Bhakti – The Healing Power of Sound

J&d ChantingeditedWhy Chanting Grows on You.

by deAnna Anderson

Bhakti yoga is the yoga of pure devotion. The yoga of love! It is one of the pillars of Jivamukti Yoga and is a fundamental aspect that links together all spiritual traditions. One of the most powerful expressions of Bhakti is chanting mantras and prayers with the elevated intention of transcending into a state of cosmic consciousness…entering an ocean of bliss and tranquility!

At first that may sound like some far out activity that is limited to those in cults or maybe it sounds dry and boring…or maybe you are not comfortable with the sound of your own voice.  In my experience, you have to try a few different styles and find one that really resonates deeply within you.  There are many expressions of Kirtan (ecstatic chanting) and these days there are a lot of really great modern variations such as MC Yogi, Wah!, Manorama, Sean Johnson and Wade Morrissette.  These artists have gained inspiration from traditional guys like Ravi Shankar, who played with The Beatles back in the 60′s.  Krishna Das, Jai Uttal and Bhagavan Das really brought chanting into its current popularity with their folk and rock influences.  Mike D. from the Beastie Boys even played with Bhagavan Das on the album Now! and accompanied my guru, Sharon Gannon, on a few tracks such as SATTVAM for her album neti-neti and Reverend Run from Run DMC rapped with her on the same album on the track “Sound is God”.

Why would these popular mainstream artists do side projects with Ravi Shankar, Bhagavan Das and Sharon Gannon? Perhaps they experienced something profoundly uplifting when they explored Sanskrit chanting during their yoga practice or spiritual journey…and since they are the sort who are ahead of the curve, they realized the potential of blending the ancient with the modern and wanted to share the gifts they received and pulsations they experienced from these mantras with the rest of the world in a way that felt hip and familiar.

When we chant sacred sounds, a vibration awakens within us and we heal our hearts and sooth our minds and emotions.
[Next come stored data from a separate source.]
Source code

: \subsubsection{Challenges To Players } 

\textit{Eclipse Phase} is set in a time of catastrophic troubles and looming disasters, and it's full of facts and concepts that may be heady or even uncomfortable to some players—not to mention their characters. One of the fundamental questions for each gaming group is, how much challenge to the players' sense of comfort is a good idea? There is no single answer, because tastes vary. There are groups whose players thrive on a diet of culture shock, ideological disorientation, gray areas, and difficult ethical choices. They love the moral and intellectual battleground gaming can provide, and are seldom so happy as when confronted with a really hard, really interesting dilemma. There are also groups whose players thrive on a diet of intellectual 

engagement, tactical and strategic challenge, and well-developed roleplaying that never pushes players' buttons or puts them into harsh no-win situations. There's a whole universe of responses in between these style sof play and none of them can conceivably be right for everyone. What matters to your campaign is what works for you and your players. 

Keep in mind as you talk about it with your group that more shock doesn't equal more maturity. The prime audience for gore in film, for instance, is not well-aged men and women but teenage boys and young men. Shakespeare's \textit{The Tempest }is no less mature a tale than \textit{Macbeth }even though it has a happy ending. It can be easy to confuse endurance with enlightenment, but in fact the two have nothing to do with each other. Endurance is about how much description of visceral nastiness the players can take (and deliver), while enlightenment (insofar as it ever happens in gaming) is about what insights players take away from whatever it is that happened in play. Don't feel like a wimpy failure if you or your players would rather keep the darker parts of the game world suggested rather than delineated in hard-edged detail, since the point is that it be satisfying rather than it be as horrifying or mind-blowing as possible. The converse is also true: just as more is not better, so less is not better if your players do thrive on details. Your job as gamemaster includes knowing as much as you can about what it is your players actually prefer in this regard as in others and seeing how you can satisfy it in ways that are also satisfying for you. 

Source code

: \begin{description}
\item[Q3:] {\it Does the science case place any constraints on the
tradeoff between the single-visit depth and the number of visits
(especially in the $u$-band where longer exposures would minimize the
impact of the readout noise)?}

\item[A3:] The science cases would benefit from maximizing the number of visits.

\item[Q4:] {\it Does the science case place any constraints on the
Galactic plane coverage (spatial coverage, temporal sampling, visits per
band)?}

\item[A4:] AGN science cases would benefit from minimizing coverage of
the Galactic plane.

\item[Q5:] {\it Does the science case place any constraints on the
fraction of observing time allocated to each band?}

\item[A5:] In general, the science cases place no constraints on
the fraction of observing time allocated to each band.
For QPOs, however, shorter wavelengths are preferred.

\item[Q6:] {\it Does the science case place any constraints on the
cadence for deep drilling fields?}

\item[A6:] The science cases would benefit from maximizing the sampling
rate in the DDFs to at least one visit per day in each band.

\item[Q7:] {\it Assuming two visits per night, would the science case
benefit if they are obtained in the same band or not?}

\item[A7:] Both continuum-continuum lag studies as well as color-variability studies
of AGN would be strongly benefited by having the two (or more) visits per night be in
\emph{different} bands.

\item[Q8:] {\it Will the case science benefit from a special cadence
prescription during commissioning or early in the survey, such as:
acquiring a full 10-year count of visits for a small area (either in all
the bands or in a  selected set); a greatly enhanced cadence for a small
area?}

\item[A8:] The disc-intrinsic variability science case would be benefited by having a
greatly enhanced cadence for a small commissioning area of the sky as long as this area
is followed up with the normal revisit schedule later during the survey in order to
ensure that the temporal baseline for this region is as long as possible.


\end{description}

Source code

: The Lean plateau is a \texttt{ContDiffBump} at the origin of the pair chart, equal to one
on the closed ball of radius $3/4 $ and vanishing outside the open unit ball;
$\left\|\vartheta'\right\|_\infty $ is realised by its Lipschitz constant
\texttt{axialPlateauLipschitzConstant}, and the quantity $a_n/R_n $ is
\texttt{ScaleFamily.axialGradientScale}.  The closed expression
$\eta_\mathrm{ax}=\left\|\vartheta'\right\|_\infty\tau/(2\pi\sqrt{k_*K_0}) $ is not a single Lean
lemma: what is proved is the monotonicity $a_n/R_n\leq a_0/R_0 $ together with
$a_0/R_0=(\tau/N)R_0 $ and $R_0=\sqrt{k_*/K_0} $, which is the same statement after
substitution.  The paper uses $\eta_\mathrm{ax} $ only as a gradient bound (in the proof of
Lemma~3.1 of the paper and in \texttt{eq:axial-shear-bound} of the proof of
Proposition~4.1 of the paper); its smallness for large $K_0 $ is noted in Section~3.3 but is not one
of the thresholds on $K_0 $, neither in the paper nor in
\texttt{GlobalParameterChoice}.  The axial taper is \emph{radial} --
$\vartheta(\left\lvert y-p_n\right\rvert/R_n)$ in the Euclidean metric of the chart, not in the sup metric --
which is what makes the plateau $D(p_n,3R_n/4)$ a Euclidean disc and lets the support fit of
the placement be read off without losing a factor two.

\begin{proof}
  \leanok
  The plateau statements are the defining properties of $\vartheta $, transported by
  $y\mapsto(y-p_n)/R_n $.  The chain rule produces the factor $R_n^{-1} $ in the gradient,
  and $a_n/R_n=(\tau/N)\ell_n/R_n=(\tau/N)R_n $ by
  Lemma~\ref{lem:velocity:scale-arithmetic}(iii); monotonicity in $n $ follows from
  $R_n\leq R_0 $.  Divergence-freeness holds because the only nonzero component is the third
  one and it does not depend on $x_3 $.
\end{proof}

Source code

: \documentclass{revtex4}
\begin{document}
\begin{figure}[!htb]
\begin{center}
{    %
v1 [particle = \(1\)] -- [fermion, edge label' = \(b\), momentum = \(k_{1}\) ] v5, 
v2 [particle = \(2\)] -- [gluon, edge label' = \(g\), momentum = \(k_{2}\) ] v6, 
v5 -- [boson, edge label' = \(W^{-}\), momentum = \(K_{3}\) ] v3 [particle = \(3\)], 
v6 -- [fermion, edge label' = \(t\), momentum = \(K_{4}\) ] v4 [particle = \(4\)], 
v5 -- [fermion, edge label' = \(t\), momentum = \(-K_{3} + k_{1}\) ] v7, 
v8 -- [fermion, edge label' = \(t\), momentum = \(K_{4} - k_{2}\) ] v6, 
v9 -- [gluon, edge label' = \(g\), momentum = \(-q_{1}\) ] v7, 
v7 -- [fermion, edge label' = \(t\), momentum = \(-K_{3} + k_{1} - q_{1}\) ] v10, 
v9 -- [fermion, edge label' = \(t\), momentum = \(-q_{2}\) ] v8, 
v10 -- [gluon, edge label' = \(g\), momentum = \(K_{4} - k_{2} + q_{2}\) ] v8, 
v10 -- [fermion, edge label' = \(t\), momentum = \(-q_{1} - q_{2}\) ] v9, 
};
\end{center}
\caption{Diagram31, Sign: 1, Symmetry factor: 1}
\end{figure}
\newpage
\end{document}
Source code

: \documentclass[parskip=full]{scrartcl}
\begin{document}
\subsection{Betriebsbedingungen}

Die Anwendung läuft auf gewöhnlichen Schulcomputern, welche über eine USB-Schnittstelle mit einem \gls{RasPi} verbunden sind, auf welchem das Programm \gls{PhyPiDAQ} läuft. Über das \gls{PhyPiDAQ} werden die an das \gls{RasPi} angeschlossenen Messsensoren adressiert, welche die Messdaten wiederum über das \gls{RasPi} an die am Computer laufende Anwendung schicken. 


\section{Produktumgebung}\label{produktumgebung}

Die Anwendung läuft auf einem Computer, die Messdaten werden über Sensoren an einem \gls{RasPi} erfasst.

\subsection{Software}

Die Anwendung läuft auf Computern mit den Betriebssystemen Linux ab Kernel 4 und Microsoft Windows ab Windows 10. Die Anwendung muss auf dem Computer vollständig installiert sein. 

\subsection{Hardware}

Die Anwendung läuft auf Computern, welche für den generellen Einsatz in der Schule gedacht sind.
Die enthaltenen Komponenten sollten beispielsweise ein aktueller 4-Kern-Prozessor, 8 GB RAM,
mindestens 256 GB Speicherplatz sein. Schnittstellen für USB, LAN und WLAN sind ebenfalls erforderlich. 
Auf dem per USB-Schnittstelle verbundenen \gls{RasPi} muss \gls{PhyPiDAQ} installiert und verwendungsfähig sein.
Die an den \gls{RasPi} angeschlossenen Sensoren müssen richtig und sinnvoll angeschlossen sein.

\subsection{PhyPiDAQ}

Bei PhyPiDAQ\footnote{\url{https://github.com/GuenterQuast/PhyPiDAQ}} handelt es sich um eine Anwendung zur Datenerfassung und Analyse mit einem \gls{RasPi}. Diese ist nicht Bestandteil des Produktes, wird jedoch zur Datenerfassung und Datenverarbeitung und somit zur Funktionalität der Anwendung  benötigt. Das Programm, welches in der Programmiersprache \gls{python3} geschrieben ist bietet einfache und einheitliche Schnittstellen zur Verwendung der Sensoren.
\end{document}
Sanskrit is a language where sound and meaning unite.  It is a universal language like music or mathematics.  Actually, I feel this beautiful language is like a marriage of music and mathematics.  The ancient rishis or seers, put the same attention to detail in formulating the Sanskrit language that they put into creating mathematics.  You might notice if you ever see Devanagari script written that the alphabet has some very familiar shapes.  While this is fascinating on the intellectual level, the experience is even more amazing. When we chant in Sanskrit, we promote healing of the mind and emotions.  Ultimately, one of the aims of yoga practice is to lift ourselves up out of our thoughts…going beyond the mind and the definitions of how we see things so that we can see the world trough a fresh set of eyes.  We see the world differently and the world sees us differently. We raise our vibrations and thus become a shining light to those around us and the world looks shiny and new to us!

This month’s “Focus of the Month“ from Jivamukti is “Panoramic World“. ( If you get a chance, I highly recommend reading Sharon Gannon’s essay which is linked into the previous sentence.)  Mantra repetition and chanting plant seeds deep in our hearts for strength and faith to grow. Faith is an essential element for yoga practice and it is something that no one else can give you. It is what each of us is made of.  As we cultivate bhav (the mood of one who is intoxicated by love for the Divine), we uproot doubt and confusion and gradually profound shifts begin to occur.

As we chant these mantras and verses silently or aloud, we attract the virtuous qualities of the divine manifestation which we are calling out to and we find a healing outlet for our multi-faceted, tumultuous emotions.

On a scientific level, we are quite literally rewiring our neural nets, uprooting stagnant, negative patterns of thought and expanding positive thoughts.  Now that is something worth investigating.